De l’interrogation donc quand le Frac Lorraine approuve l’article écrit par Guillaume Lasserre (https://www.zerodeux.fr/news/a-plusieurs/), en le partageant comme bio dans son compte Instagram, où ce critique se permet de commenter les mots de Mawena Yehouessi, qui a été invitée pour justement nous protéger d’une forme d’exotisation blanche. Des mots choisis donc prudemment, en concertation avec elle, commentés par ce Guillaume, du détournement inattentif, rendant une présentation hasardeuse et fouillie de ma bio, de mon parcours, de ma politique, des mots employés, qui n’existent pas : la « validité », à la place du « validisme », etc. Du non-respect, encore une fois, des termes que j’utilise dans le cadre de mon discours politique, de comment je m’identifie.

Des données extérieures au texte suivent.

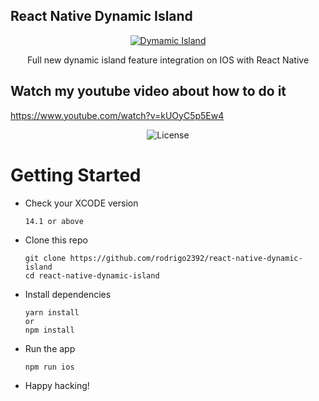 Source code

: ## React Native Dynamic Island

<p  align="center">
<a href="c">
		<img src="https://i.postimg.cc/Qtm7pQBZ/portada2.png"  alt="Dymamic Island"  title="Dymamic Island" />
	</a>
</p>

<p align="center">
  Full new dynamic island feature integration on IOS with React Native
</p>

## Watch my youtube video about how to do it
<a href="https://www.youtube.com/watch?v=kUOyC5p5Ew4">https://www.youtube.com/watch?v=kUOyC5p5Ew4</a>




<p align="center">
    <img src="https://img.shields.io/npm/l/@tabler/icons.svg" alt="License">
</p>


# Getting Started

- Check your XCODE version

  ```
  14.1 or above
  ```

- Clone this repo

  ```
  git clone https://github.com/rodrigo2392/react-native-dynamic-island
  cd react-native-dynamic-island
  ```

- Install dependencies

  ```
  yarn install
  or
  npm install
  ```

- Run the app

  ```
  npm run ios
  ```

- Happy hacking! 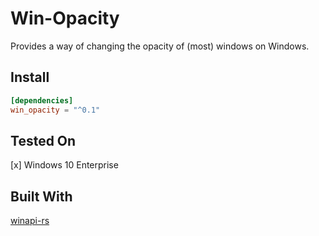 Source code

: # Win-Opacity

Provides a way of changing the opacity of (most) windows on Windows.

## Install

```toml
[dependencies]
win_opacity = "^0.1"
```

## Tested On

[x] Windows 10 Enterprise

## Built With

[winapi-rs](https://github.com/retep998/winapi-rs)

Nous pouvons également questionner de la place qu’occupe ce critique quand il reprend et ajoute ses commentaires, en tant qu’homme blanc, entendant, entre-autres et donc non-concerné par les enjeux des artistes exposé.e.s au Frac, pour se féliciter de ce genre d’initiatives.
Ceci n’est que symptomatique, représentatif du manque de care et de l’irrespect, de sa négligence dirai-je donc que porte le Frac Lorraine envers mon travail, dans sa globalité et celui des autres artistes, de manière plus générale.

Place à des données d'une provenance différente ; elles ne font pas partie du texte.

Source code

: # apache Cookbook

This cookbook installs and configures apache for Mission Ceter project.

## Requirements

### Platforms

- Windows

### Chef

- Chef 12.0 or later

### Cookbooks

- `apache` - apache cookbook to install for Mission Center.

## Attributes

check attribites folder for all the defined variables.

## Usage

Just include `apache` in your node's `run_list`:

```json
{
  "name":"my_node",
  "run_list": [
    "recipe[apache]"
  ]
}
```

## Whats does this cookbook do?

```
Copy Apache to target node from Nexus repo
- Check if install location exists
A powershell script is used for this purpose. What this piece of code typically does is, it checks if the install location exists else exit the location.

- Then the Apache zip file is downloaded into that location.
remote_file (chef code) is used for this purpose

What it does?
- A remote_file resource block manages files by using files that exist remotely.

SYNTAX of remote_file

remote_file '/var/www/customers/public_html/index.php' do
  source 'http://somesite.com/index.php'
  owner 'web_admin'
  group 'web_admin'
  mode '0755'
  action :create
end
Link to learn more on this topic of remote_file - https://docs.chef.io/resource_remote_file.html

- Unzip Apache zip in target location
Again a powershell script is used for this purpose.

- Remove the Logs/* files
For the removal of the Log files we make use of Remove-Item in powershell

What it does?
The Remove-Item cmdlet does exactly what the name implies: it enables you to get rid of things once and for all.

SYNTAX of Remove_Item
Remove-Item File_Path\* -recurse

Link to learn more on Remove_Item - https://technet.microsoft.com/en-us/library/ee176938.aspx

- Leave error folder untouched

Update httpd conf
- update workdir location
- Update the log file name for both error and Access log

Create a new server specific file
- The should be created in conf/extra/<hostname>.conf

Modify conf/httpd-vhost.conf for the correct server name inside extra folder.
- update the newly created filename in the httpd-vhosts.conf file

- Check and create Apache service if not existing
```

Parce que je ne peux plus, ne veux plus être celui qui mettra en/sous tension une exposition collective entendante, parce que je suis bien plus et au-delà, je mérite bien plus encore.

Parce que je construis ailleurs autre chose, où je suis (beaucoup) plus respecté, valorisé, les efforts intenses dans ces projets bénéficieraient donc par la suite à cette exposition, « A plusieurs », dont je dénonce, encore une fois, sa non-éthique et son instrumentalisation de mon discours, que j’ai pu voir dans les médias (https://fomo-vox.com/2021/04/07/fanny-gonella-49-nord-6-est-frac-lorraine-imaginer-dautres-contextes-de-presentation-et-de-circulation-de-lart-tout-en-rappelant-quil-est-essentiel-que-chacun-p/), sa faille de la protection de mon écosystème, son manque de rigueur quant au care, de là où je me trouve, et sa défaillance en termes d’humilité.

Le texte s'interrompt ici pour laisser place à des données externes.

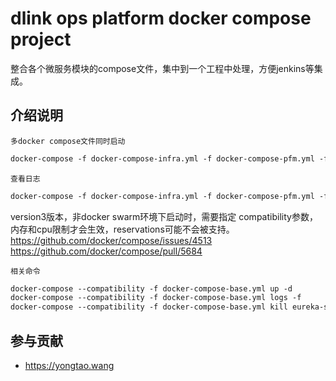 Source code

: # dlink ops platform docker compose project

整合各个微服务模块的compose文件，集中到一个工程中处理，方便jenkins等集成。

## 介绍说明

`多docker compose文件同时启动`

```xml
docker-compose -f docker-compose-infra.yml -f docker-compose-pfm.yml -f docker-compose-app-storage.yml -f docker-compose-app-dlink.yml up -d
```

`查看日志`

```xml
docker-compose -f docker-compose-infra.yml -f docker-compose-pfm.yml -f docker-compose-app-storage.yml -f docker-compose-app-dlink.yml logs -f
```

version3版本，非docker swarm环境下启动时，需要指定 compatibility参数，内存和cpu限制才会生效，reservations可能不会被支持。
https://github.com/docker/compose/issues/4513
https://github.com/docker/compose/pull/5684

`相关命令`

```xml
docker-compose --compatibility -f docker-compose-base.yml up -d
docker-compose --compatibility -f docker-compose-base.yml logs -f
docker-compose --compatibility -f docker-compose-base.yml kill eureka-server
```
    
## 参与贡献
    
* https://yongtao.wang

Je prends donc la responsabilité de quitter ce projet « A plusieurs », nous n’avons plus besoin de « white savior » mais d’humilité, encore une fois, d’écoute profonde, de décentrement, de laisser la place à d’autres, qui sauraient mieux accueillir nos travaux avec parcimonie, ce qui aurait permis sans doute de bénéficier de la sélection au sein du programme « Saison Africa 2020 », en remplaçant Agnès Violeau, par un.e commissaire du continent africain, par exemple - sélection avortée mais si chère aux yeux du Frac Lorraine et incomprise par ces dernières.

PS : Bien qu’Agnès Violeau fut aussi, surtout, une de mes interlocutrices principales, je n’ai à ce jour, aucun retour de sa part, depuis la crise, de son positionnement, se déresponsabilisant ainsi totalement...

Deafinitivement yours,

Kengné Téguia

#TheBLACKRevolutionwillbeDEAFinitelyLOUD.